Re: [PATCH v4 3/7] regulator: IRQ based event/error notification helpers

Matti Vaittinen <matti.vaittinen@xxxxxxxxxxxxxxxxx> · Mon, 12 Apr 2021 15:24:16 +0300

On Fri, 2021-04-09 at 10:08 +0300, Matti Vaittinen wrote:
> On Thu, 2021-04-08 at 20:20 -0700, Kees Cook wrote:
> > On Wed, Apr 07, 2021 at 03:50:15PM +0300, Andy Shevchenko wrote:
> > > On Wed, Apr 7, 2021 at 12:49 PM Vaittinen, Matti
> > > <Matti.Vaittinen@xxxxxxxxxxxxxxxxx> wrote:
> > > > On Wed, 2021-04-07 at 12:10 +0300, Andy Shevchenko wrote:
> > > > > On Wed, Apr 7, 2021 at 8:02 AM Matti Vaittinen
> > > > > <matti.vaittinen@xxxxxxxxxxxxxxxxx> wrote:
> > > > > > On Wed, 2021-04-07 at 01:44 +0300, Andy Shevchenko wrote:
> > > > > > > On Tuesday, April 6, 2021, Matti Vaittinen <
> > > > > > > matti.vaittinen@xxxxxxxxxxxxxxxxx> wrote:
> > > > > > > > +       BUG();
> > > > > > > > +}
> > 
> > This, though, are you sure you want to use BUG()? Linus gets upset
> > about
> > such things:
> > https://www.kernel.org/doc/html/latest/process/deprecated.html#bug-and-bug-on
> > 
> 
> I see. I am unsure of what would be the best action in the regulator
> case we are handling here. To give the context, we assume here a
> situation where power has gone out of regulation and the hardware is
> probably failing. First countermeasure to protect what is left of HW
> is
> to shut-down the failing regulator. BUG() was called here as a last
> resort if shutting the power via regulator interface was not
> implemented or working.
> 
> Eg, we try to take what ever last measure we can to minimize the HW
> damage - and BUG() was used for this in the qcom driver where I stole
> the idea. Judging the comment related to BUG() in asm-generic/bug.h
> 
> /*
>  * Don't use BUG() or BUG_ON() unless there's really no way out; one
>  
> * example might be detecting data structure corruption in the middle
>  *
> of an operation that can't be backed out of.  If the (sub)system
>  * can
> somehow continue operating, perhaps with reduced functionality,
>  * it's
> probably not BUG-worthy.
>  *
>  * If you're tempted to BUG(), think
> again:  is completely giving up
>  * really the *only* solution?  There
> are usually better options, where
>  * users don't need to reboot ASAP and
> can mostly shut down cleanly.
>  */
> https://elixir.bootlin.com/linux/v5.12-rc6/source/include/asm-generic/bug.h#L55
> 
> this really might be valid use-case.
> 
> To me the real question is what happens after the BUG() - and if
> there
> is any generic handling or if it is platform/board specific? Does it
> actually have any chance to save the HW?
> 
> Mark already pointed that we might need to figure a way to punt a
> "failing event" to the user-space to initiate better "safety
> shutdown".
> Such event does not currently exist so I think the main use-case here
> is to do logging and potentially prevent enabling any further actions
> in the failing HW.
> 
> So - any better suggestions?
> 

Maybe we should take same approach as is taken in thermal_core? Quoting
the thermal documentation:

"On an event of critical trip temperature crossing. Thermal
framework             
allows the system to shutdown gracefully by calling
orderly_poweroff().          
In the event of a failure of orderly_poweroff() to shut down the
system          
we are in danger of keeping the system alive at undesirably
high                 
temperatures. To mitigate this high risk scenario we program a
work              
queue to fire after a pre-determined number of seconds to
start                  
an emergency shutdown of the device using the
kernel_power_off()                 
function. In case kernel_power_off() fails then
finally                          
emergency_restart() is called in the worst case."

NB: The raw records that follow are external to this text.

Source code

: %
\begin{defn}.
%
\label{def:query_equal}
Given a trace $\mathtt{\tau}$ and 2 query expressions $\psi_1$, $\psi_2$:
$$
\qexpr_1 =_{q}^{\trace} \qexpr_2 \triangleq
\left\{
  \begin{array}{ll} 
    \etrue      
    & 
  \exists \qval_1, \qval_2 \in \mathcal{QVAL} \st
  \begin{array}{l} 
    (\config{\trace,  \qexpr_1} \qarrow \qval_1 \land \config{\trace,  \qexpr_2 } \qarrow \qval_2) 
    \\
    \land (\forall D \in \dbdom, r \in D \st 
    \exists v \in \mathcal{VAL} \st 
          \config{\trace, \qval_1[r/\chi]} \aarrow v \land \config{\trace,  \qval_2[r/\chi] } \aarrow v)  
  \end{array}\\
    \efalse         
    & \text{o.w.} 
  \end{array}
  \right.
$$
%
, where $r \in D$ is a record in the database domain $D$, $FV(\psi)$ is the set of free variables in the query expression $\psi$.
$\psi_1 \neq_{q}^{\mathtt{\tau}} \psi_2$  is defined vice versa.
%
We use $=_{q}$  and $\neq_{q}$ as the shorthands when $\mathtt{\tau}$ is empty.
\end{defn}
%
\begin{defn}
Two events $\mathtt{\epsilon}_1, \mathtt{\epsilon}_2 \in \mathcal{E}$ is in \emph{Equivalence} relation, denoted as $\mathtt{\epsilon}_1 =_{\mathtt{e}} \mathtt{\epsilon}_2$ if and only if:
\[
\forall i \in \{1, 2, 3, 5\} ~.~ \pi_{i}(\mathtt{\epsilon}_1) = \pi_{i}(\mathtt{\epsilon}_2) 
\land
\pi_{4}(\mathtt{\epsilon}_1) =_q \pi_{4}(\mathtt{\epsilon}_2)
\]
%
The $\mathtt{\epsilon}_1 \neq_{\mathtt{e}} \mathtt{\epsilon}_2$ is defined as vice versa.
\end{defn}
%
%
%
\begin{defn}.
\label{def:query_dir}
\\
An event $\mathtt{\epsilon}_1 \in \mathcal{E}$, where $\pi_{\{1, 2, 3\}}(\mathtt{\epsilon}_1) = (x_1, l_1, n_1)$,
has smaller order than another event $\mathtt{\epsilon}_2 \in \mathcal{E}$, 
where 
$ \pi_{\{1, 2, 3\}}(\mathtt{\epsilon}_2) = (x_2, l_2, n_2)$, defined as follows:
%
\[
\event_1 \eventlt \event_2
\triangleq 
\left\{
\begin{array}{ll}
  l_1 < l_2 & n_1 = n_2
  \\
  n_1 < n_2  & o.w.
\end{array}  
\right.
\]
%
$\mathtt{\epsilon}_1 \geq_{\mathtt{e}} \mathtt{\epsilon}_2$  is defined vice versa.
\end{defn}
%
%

Maybe this 'hardware protection, in-kernel, emergency HW saving
shutdown' - logic, should be pulled out of thermal_core.c (or at least
exported) for (other parts like) the regulators to use?

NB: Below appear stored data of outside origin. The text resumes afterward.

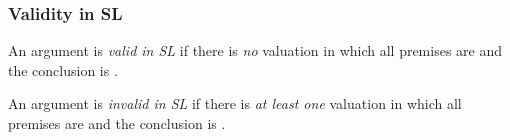 \begin{frame}
  \frametitle{Validity in SL}

  \begin{definition}
  An argument is \emph{valid in SL} if there is \emph{no} valuation in which
  all premises are \True{} and the conclusion is \False.

  An argument is \emph{invalid in SL} if there is \emph{at least one}
  valuation in which all premises are \True{} and the conclusion is
  \False.
  \end{definition}
 
  
\end{frame}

I don't like the idea relying in the user-space to be in shape it can
handle the situation. I may be mistaken but I think a quick action
might be required. Hence the in-kernel handling does not sound so bad
to me.

I am open to all education and suggestions. Meanwhile I am planning to
just convert the BUG() to WARN(). I don't claim I know how BUG() is
implemented on each platform - but my understanding is that it does not
guarantee any power to be cut but just halts the calling process(?). I
guess this does not guarantee what happens next - maybe it even keeps
the power enabled and end up just deadlocking the system by reserved
locks? I think thermal guys have been pondering this scenario for
severe temperature protection shutdown so I would like to hear your
opinions.

Best Regards
Matti Vaittinen